** ACTION ITEM **
Any picture among the records should be left out, please; retype the rest exactly.

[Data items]
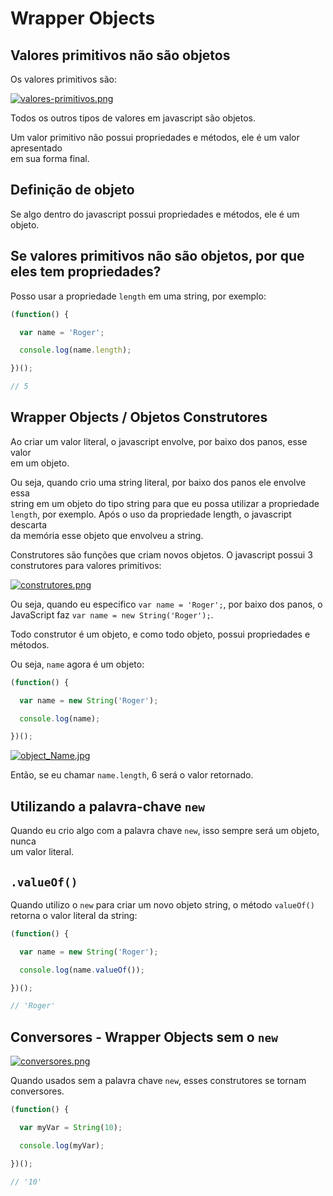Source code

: # Wrapper Objects

## Valores primitivos não são objetos
Os valores primitivos são:  

[![valores-primitivos.png](https://s1.postimg.org/7bbxaveq5r/valores-primitivos.png)](https://postimg.org/image/2ajujb7vmz/)

Todos os outros tipos de valores em javascript são objetos.  

Um valor primitivo não possui propriedades e métodos, ele é um valor apresentado  
em sua forma final.  

## Definição de objeto
Se algo dentro do javascript possui propriedades e métodos, ele é um objeto.  

## Se valores primitivos não são objetos, por que eles tem propriedades?  
Posso usar a propriedade `length` em uma string, por exemplo:  

```JAVASCRIPT
(function() {

  var name = 'Roger';

  console.log(name.length);

})();

// 5
```

## Wrapper Objects / Objetos Construtores  
Ao criar um valor literal, o javascript envolve, por baixo dos panos, esse valor  
em um objeto.  

Ou seja, quando crio uma string literal, por baixo dos panos ele envolve essa  
string em um objeto do tipo string para que eu possa utilizar a propriedade  
`length`, por exemplo. Após o uso da propriedade length, o javascript descarta  
da memória esse objeto que envolveu a string.  

Construtores são funções que criam novos objetos. O javascript possui 3  
construtores para valores primitivos:  

[![construtores.png](https://s1.postimg.org/1bujwav9en/construtores.png)](https://postimg.org/image/52jphjk4m3/)

Ou seja, quando eu especifico `var name = 'Roger';`, por baixo dos panos, o  
JavaScript faz `var name = new String('Roger');`.  

Todo construtor é um objeto, e como todo objeto, possui propriedades e métodos.  

Ou seja, `name` agora é um objeto:  

```JAVASCRIPT
(function() {

  var name = new String('Roger');

  console.log(name);

})();

```

[![object_Name.jpg](https://s1.postimg.org/7srw2aim4f/object_Name.jpg)](https://postimg.org/image/2kwlfapm63/)

Então, se eu chamar `name.length`, 6 será o valor retornado.  

## Utilizando a palavra-chave `new`
Quando eu crio algo com a palavra chave `new`, isso sempre será um objeto, nunca  
um valor literal.  

## `.valueOf()`  
Quando utilizo o `new` para criar um novo objeto string, o método `valueOf()`  
retorna o valor literal da string:  

```JAVASCRIPT
(function() {

  var name = new String('Roger');

  console.log(name.valueOf());

})();

// 'Roger'
```

## Conversores - Wrapper Objects sem o `new`  

[![conversores.png](https://s1.postimg.org/838zlswien/conversores.png)](https://postimg.org/image/3d3qne4w17/)

Quando usados sem a palavra chave `new`, esses construtores se tornam  
conversores.  

```JAVASCRIPT
(function() {

  var myVar = String(10);

  console.log(myVar);

})();

// '10'
```
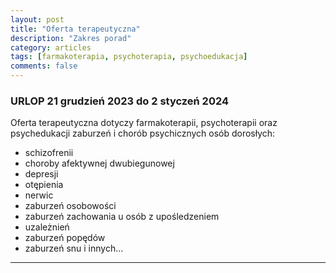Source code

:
 ```yaml
---
layout: post
title: "Oferta terapeutyczna"
description: "Zakres porad"
category: articles
tags: [farmakoterapia, psychoterapia, psychoedukacja]
comments: false
---
```


### URLOP 21 grudzień 2023 do 2 styczeń 2024

Oferta terapeutyczna dotyczy farmakoterapii, psychoterapii oraz psychedukacji zaburzeń i chorób psychicznych osób dorosłych:
- schizofrenii
- choroby afektywnej dwubiegunowej
- depresji
- otępienia
- nerwic
- zaburzeń osobowości
- zaburzeń zachowania u osób z upośledzeniem
- uzależnień
- zaburzeń popędów
- zaburzeń snu i innych...

---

** YOUR RESPONSE **
Source code

: # Wrapper Objects

## Valores primitivos não são objetos
Os valores primitivos são:  

[![valores-primitivos.png](https://s1.postimg.org/7bbxaveq5r/valores-primitivos.png)](https://postimg.org/image/2ajujb7vmz/)

Todos os outros tipos de valores em javascript são objetos.  

Um valor primitivo não possui propriedades e métodos, ele é um valor apresentado  
em sua forma final.  

## Definição de objeto
Se algo dentro do javascript possui propriedades e métodos, ele é um objeto.  

## Se valores primitivos não são objetos, por que eles tem propriedades?  
Posso usar a propriedade `length` em uma string, por exemplo:  

```JAVASCRIPT
(function() {

  var name = 'Roger';

  console.log(name.length);

})();

// 5
```

## Wrapper Objects / Objetos Construtores  
Ao criar um valor literal, o javascript envolve, por baixo dos panos, esse valor  
em um objeto.  

Ou seja, quando crio uma string literal, por baixo dos panos ele envolve essa  
string em um objeto do tipo string para que eu possa utilizar a propriedade  
`length`, por exemplo. Após o uso da propriedade length, o javascript descarta  
da memória esse objeto que envolveu a string.  

Construtores são funções que criam novos objetos. O javascript possui 3  
construtores para valores primitivos:  

[![construtores.png](https://s1.postimg.org/1bujwav9en/construtores.png)](https://postimg.org/image/52jphjk4m3/)

Ou seja, quando eu especifico `var name = 'Roger';`, por baixo dos panos, o  
JavaScript faz `var name = new String('Roger');`.  

Todo construtor é um objeto, e como todo objeto, possui propriedades e métodos.  

Ou seja, `name` agora é um objeto:  

```JAVASCRIPT
(function() {

  var name = new String('Roger');

  console.log(name);

})();

```

[![object_Name.jpg](https://s1.postimg.org/7srw2aim4f/object_Name.jpg)](https://postimg.org/image/2kwlfapm63/)

Então, se eu chamar `name.length`, 6 será o valor retornado.  

## Utilizando a palavra-chave `new`
Quando eu crio algo com a palavra chave `new`, isso sempre será um objeto, nunca  
um valor literal.  

## `.valueOf()`  
Quando utilizo o `new` para criar um novo objeto string, o método `valueOf()`  
retorna o valor literal da string:  

```JAVASCRIPT
(function() {

  var name = new String('Roger');

  console.log(name.valueOf());

})();

// 'Roger'
```

## Conversores - Wrapper Objects sem o `new`  

[![conversores.png](https://s1.postimg.org/838zlswien/conversores.png)](https://postimg.org/image/3d3qne4w17/)

Quando usados sem a palavra chave `new`, esses construtores se tornam  
conversores.  

```JAVASCRIPT
(function() {

  var myVar = String(10);

  console.log(myVar);

})();

// '10'
```
Source code

:
 ```yaml
---
layout: post
title: "Oferta terapeutyczna"
description: "Zakres porad"
category: articles
tags: [farmakoterapia, psychoterapia, psychoedukacja]
comments: false
---
```


### URLOP 21 grudzień 2023 do 2 styczeń 2024

Oferta terapeutyczna dotyczy farmakoterapii, psychoterapii oraz psychedukacji zaburzeń i chorób psychicznych osób dorosłych:
- schizofrenii
- choroby afektywnej dwubiegunowej
- depresji
- otępienia
- nerwic
- zaburzeń osobowości
- zaburzeń zachowania u osób z upośledzeniem
- uzależnień
- zaburzeń popędów
- zaburzeń snu i innych...

---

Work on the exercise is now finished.